**Activity**
Nothing but the line containing "informations de localisation" and the lines after it in the entries below should appear, each repeated exactly.

**Extracted material**
[Start of Attachment]
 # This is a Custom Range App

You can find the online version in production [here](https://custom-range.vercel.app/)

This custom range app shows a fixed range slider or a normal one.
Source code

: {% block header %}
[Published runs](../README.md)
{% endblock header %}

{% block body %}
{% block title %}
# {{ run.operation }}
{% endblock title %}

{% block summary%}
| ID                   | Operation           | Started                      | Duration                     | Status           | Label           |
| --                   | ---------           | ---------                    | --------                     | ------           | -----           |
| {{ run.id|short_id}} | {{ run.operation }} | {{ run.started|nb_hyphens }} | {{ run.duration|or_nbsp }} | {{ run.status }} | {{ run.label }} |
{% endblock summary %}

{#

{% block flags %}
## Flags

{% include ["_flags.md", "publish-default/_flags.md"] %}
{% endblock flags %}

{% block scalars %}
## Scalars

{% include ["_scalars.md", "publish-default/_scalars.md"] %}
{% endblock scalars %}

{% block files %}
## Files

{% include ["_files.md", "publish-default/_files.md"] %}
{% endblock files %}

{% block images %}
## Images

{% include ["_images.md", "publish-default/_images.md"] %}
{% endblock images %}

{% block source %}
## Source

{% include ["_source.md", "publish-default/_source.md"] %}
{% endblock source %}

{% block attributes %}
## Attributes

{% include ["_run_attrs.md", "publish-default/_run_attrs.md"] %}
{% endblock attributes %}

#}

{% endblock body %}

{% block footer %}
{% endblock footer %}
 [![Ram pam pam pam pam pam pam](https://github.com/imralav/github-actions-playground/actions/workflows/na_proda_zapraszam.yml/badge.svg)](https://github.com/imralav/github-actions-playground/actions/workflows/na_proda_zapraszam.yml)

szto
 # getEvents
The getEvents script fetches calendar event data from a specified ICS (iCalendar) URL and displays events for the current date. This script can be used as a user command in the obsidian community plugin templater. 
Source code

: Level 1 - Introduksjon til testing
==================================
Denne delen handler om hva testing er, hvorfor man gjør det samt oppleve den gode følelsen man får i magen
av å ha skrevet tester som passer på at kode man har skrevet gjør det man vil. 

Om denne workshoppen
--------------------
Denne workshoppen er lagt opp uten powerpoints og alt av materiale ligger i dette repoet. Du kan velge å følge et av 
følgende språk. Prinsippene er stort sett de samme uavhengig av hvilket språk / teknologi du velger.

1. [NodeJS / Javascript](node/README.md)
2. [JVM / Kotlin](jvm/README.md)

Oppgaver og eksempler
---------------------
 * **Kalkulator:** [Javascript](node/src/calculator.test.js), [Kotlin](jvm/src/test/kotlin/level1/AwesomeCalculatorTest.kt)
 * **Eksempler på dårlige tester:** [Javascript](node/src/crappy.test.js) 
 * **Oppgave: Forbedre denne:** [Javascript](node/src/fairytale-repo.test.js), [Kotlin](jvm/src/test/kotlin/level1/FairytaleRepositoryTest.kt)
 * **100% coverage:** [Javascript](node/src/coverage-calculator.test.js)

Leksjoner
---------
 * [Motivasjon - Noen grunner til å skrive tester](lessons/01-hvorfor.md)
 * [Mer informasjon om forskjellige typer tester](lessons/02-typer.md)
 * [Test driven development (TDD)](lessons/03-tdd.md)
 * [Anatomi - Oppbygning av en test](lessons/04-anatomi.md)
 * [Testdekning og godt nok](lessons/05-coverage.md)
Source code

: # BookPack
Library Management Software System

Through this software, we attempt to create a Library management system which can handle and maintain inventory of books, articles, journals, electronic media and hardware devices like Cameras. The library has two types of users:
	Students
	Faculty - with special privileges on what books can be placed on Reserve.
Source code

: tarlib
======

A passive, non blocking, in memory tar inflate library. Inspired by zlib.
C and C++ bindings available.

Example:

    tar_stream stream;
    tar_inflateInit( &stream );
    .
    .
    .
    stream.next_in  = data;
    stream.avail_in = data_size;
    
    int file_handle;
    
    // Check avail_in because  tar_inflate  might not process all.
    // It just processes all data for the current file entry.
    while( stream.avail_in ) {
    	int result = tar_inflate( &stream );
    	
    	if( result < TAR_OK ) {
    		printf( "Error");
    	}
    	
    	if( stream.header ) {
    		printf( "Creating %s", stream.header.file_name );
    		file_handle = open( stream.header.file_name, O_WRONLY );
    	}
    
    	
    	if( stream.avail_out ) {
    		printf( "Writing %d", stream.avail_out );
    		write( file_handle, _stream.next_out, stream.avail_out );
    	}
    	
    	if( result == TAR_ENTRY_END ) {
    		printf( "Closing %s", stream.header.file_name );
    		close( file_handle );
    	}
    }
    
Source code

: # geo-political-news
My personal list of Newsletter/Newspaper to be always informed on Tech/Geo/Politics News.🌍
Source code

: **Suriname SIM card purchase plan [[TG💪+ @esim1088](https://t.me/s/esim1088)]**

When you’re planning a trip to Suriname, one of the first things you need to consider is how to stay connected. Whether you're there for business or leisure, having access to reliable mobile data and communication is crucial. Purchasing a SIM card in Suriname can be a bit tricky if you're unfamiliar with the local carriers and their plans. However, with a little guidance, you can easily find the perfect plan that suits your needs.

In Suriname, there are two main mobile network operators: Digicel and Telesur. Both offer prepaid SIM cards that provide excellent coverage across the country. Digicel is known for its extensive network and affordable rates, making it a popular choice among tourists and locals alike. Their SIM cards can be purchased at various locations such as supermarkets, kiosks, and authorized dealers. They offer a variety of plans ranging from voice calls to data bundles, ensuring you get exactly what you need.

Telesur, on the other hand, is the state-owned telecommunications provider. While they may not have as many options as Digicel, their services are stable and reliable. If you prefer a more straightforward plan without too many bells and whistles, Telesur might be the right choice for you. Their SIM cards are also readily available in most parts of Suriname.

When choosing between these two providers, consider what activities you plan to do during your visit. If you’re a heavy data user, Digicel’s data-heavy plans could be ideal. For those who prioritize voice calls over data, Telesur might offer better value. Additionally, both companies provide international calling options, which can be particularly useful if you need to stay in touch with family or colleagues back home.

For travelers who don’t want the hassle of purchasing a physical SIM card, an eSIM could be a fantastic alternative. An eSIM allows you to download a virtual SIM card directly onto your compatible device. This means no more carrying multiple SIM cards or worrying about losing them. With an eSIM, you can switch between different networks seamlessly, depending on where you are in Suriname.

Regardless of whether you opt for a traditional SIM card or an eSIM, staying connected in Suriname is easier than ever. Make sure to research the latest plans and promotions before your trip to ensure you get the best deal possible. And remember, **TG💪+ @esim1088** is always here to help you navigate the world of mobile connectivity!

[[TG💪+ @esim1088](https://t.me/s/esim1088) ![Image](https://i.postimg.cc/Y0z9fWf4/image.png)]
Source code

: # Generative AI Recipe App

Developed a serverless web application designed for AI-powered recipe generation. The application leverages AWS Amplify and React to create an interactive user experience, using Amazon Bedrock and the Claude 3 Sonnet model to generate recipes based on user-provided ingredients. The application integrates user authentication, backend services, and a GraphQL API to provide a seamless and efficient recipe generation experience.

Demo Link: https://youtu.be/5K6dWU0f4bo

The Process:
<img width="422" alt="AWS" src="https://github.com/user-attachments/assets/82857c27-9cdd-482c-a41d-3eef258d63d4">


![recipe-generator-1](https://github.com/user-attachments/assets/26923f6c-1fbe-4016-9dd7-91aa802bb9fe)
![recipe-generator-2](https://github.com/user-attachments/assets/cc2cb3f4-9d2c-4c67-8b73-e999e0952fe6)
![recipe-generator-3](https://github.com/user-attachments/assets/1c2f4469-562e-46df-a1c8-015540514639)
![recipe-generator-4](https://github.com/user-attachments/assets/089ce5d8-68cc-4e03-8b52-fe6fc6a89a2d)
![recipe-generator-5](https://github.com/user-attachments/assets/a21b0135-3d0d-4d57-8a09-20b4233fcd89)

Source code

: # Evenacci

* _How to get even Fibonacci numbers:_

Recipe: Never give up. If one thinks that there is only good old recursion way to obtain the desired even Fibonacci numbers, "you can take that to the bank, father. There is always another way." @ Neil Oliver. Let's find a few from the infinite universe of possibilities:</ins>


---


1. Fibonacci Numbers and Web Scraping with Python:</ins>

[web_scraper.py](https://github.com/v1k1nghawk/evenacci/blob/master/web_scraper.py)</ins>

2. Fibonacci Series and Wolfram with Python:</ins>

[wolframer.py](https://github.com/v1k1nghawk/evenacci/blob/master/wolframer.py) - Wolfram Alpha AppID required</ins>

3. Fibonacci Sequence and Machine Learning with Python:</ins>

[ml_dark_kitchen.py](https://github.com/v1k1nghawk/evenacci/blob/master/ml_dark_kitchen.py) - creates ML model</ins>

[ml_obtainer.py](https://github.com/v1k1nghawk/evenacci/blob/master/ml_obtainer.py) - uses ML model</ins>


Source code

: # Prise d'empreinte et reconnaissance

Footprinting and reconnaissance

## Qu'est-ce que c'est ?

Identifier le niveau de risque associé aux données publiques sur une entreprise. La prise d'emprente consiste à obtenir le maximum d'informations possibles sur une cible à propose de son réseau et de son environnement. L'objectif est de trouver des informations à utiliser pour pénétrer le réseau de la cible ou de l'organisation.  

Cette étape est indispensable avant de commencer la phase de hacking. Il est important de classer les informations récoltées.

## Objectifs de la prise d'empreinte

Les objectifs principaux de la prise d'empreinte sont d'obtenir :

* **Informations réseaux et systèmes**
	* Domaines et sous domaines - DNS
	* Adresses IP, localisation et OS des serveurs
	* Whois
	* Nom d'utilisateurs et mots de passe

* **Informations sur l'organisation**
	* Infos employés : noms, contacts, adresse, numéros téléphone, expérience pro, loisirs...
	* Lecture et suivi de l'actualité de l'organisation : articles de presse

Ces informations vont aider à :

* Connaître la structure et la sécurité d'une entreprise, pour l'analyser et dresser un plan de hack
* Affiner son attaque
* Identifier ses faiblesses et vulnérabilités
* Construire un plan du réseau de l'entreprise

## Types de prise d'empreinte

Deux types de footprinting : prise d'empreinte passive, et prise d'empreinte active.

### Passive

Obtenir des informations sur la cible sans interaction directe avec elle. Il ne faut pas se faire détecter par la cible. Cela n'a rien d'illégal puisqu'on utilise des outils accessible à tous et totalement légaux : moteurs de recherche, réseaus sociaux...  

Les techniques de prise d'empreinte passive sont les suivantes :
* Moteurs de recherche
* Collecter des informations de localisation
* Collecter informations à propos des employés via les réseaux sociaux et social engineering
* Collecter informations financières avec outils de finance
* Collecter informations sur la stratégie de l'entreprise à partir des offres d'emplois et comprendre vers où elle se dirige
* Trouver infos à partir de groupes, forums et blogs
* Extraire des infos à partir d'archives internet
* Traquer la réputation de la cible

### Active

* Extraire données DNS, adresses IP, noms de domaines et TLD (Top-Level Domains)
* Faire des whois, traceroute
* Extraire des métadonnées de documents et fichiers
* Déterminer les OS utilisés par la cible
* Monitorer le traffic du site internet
[End of Attachment]
**Your response**
* Collecter des informations de localisation
* Collecter informations à propos des employés via les réseaux sociaux et social engineering
* Collecter informations financières avec outils de finance
* Collecter informations sur la stratégie de l'entreprise à partir des offres d'emplois et comprendre vers où elle se dirige
* Trouver infos à partir de groupes, forums et blogs
* Extraire des infos à partir d'archives internet
* Traquer la réputation de la cible

### Active

* Extraire données DNS, adresses IP, noms de domaines et TLD (Top-Level Domains)
* Faire des whois, traceroute
* Extraire des métadonnées de documents et fichiers
* Déterminer les OS utilisés par la cible
* Monitorer le traffic du site internet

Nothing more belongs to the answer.